Administrative Staff - Staff Directory - Writing Center

Leigh Ann Dunning

Leigh Ann Dunning, PhD

Writing Center Director and Associate Director of the Writing Program

Leigh Ann Dunning has spent her life writing and her career teaching writing. She earned her doctorate from the Indiana University of Pennsylvania in Composition and TESOL. She has written for academic publishers, national magazines, and local newspapers, and she's found a home in the Writing Center with tutors who share her love for connecting with others through writing. When you see her, she'll probably have a notebook and pen in hand and her iPad at the ready. Her most recent major writing project was her dissertation, which explored the experiences of undergraduate tutors conducting research using interviewing as their method of inquiry. She recently co-authored a chapter in Writing Program Architecture: Thirty Cases for Reference and Research from Utah State University Press, and she has presented scholarly work at the International Writing Center Association, the National Conference on Peer Tutoring and Writing, the Conference on College Composition and Communication, and the Thomas R. Watson Conference, among others. Beyond writing and teaching, she enjoys cooking tasty Italian dishes and exploring Florida with her husband and three children via bicycle and kayak.

Yanhong Zuo

Yanhong Zuo, PhD

Writing Center Assistant Director and Brown Teacher-Scholar Fellow

Being an English learner and educator, Yanhong found her passion in teaching academic writing and earned her PhD in education from Warner Graduate School of Education, University of Rochester in 2023. She enjoys working with students of diverse backgrounds and sharing her learning experiences with them. Her research interests include academic writing, digital multimodal composing, and teaching English to students who use English as an additional language. Her recent research project explores what changes the digital age has brought to writing and how instructors can respond to these changes and adapt their pedagogical approaches to meet students’ needs in the digital age.

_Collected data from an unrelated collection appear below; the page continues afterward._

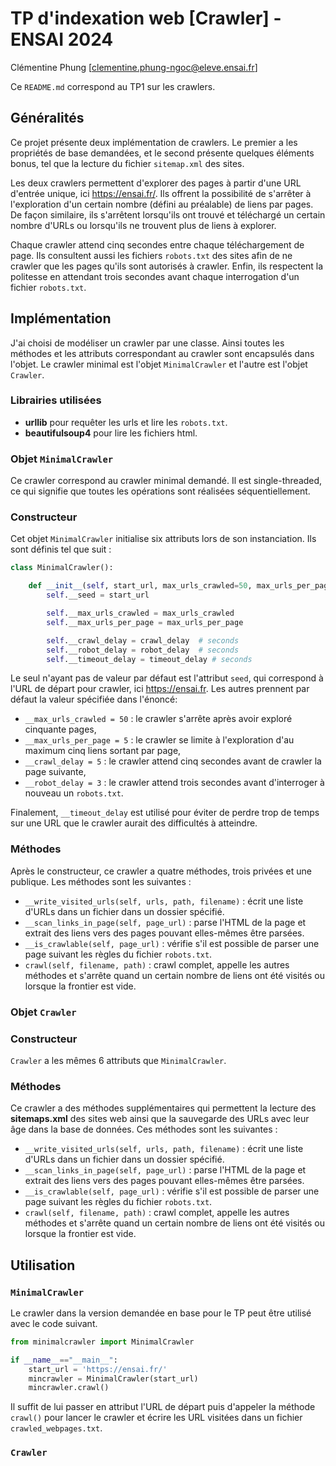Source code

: # TP d'indexation web [Crawler] - ENSAI 2024
Clémentine Phung [clementine.phung-ngoc@eleve.ensai.fr]

Ce `README.md` correspond au TP1 sur les crawlers.

## Généralités

Ce projet présente deux implémentation de crawlers. Le premier a les propriétés de base demandées, et le second présente quelques éléments bonus, tel que la lecture du fichier `sitemap.xml` des sites.

Les deux crawlers permettent d'explorer des pages à partir d'une URL d'entrée unique, ici https://ensai.fr/. Ils offrent la possibilité de s'arrêter à l'exploration d'un certain nombre (défini au préalable) de liens par pages. De façon similaire, ils s'arrêtent lorsqu'ils ont trouvé et téléchargé un certain nombre d'URLs ou lorsqu'ils ne trouvent plus de liens à explorer.

Chaque crawler attend cinq secondes entre chaque téléchargement de page. Ils consultent aussi les fichiers `robots.txt` des sites afin de ne crawler que les pages qu'ils sont autorisés à crawler. Enfin, ils respectent la politesse en attendant trois secondes avant chaque interrogation d'un fichier `robots.txt`.

## Implémentation

J'ai choisi de modéliser un crawler par une classe. Ainsi toutes les méthodes et les attributs correspondant au crawler sont encapsulés dans l'objet. Le crawler minimal est l'objet `MinimalCrawler` et l'autre est l'objet `Crawler`.

### Librairies utilisées

- **urllib** pour requêter les urls et lire les `robots.txt`.
- **beautifulsoup4** pour lire les fichiers html.

### Objet `MinimalCrawler`

Ce crawler correspond au crawler minimal demandé. Il est single-threaded, ce qui signifie que toutes les opérations sont réalisées séquentiellement.

### Constructeur

Cet objet `MinimalCrawler` initialise six attributs lors de son instanciation. Ils sont définis tel que suit :
```python
class MinimalCrawler():

    def __init__(self, start_url, max_urls_crawled=50, max_urls_per_page=5, crawl_delay=5, robot_delay=3, timeout_delay=5):
        self.__seed = start_url

        self.__max_urls_crawled = max_urls_crawled
        self.__max_urls_per_page = max_urls_per_page

        self.__crawl_delay = crawl_delay  # seconds
        self.__robot_delay = robot_delay  # seconds
        self.__timeout_delay = timeout_delay # seconds
```
Le seul n'ayant pas de valeur par défaut est l'attribut `seed`, qui correspond à l'URL de départ pour crawler, ici https://ensai.fr. Les autres prennent par défaut la valeur spécifiée dans l'énoncé:

- `__max_urls_crawled = 50` : le crawler s'arrête après avoir exploré cinquante pages,
- `__max_urls_per_page = 5` : le crawler se limite à l'exploration d'au maximum cinq liens sortant par page,
- `__crawl_delay = 5` : le crawler attend cinq secondes avant de crawler la page suivante,
- `__robot_delay = 3` : le crawler attend trois secondes avant d'interroger à nouveau un `robots.txt`.

Finalement, `__timeout_delay` est utilisé pour éviter de perdre trop de temps sur une URL que le crawler aurait des difficultés à atteindre.

### Méthodes

Après le constructeur, ce crawler a quatre méthodes, trois privées et une publique. Les méthodes sont les suivantes :

- `__write_visited_urls(self, urls, path, filename)` : écrit une liste d'URLs dans un fichier dans un dossier spécifié.
- `__scan_links_in_page(self, page_url)` : parse l'HTML de la page et extrait des liens vers des pages pouvant elles-mêmes être parsées.
- `__is_crawlable(self, page_url)` : vérifie s'il est possible de parser une page suivant les règles du fichier `robots.txt`.
- `crawl(self, filename, path)` : crawl complet, appelle les autres méthodes et s'arrête quand un certain nombre de liens ont été visités ou lorsque la frontier est vide.

### Objet `Crawler`

### Constructeur

`Crawler` a les mêmes 6 attributs que `MinimalCrawler`. 

### Méthodes

Ce crawler a des méthodes supplémentaires qui permettent la lecture des **sitemaps.xml** des sites web ainsi que la sauvegarde des URLs avec leur âge dans la base de données. Ces méthodes sont les suivantes :

- `__write_visited_urls(self, urls, path, filename)` : écrit une liste d'URLs dans un fichier dans un dossier spécifié.
- `__scan_links_in_page(self, page_url)` : parse l'HTML de la page et extrait des liens vers des pages pouvant elles-mêmes être parsées.
- `__is_crawlable(self, page_url)` : vérifie s'il est possible de parser une page suivant les règles du fichier `robots.txt`.
- `crawl(self, filename, path)` : crawl complet, appelle les autres méthodes et s'arrête quand un certain nombre de liens ont été visités ou lorsque la frontier est vide.

## Utilisation

### `MinimalCrawler`

Le crawler dans la version demandée en base pour le TP peut être utilisé avec le code suivant.

```python
from minimalcrawler import MinimalCrawler

if __name__=="__main__":
    start_url = 'https://ensai.fr/'
    mincrawler = MinimalCrawler(start_url)
    mincrawler.crawl()
```
Il suffit de lui passer en attribut l'URL de départ puis d'appeler la méthode `crawl()` pour lancer le crawler et écrire les URL visitées dans un fichier `crawled_webpages.txt`.

### `Crawler`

She coauthored a book on academic writing, An A to W of Academic Literacy: Key Concepts and Practices for Graduate Students published by the University of Michigan Press in 2021. Her most recent publication, Negotiating Polycentric Power Relations in China Through Digital Multimodal Composing in TESOL Quarterly explored instructors’ experiences of using digital multimodal composing as a pedagogical approach. She has presented her work at national conferences such as the American Association for Applied Linguistics (AAAL) Conference and the Teaching English to Speakers of Other Languages (TESOL) Convention. In her spare time, she enjoys cooking and traveling with her husband and two kids.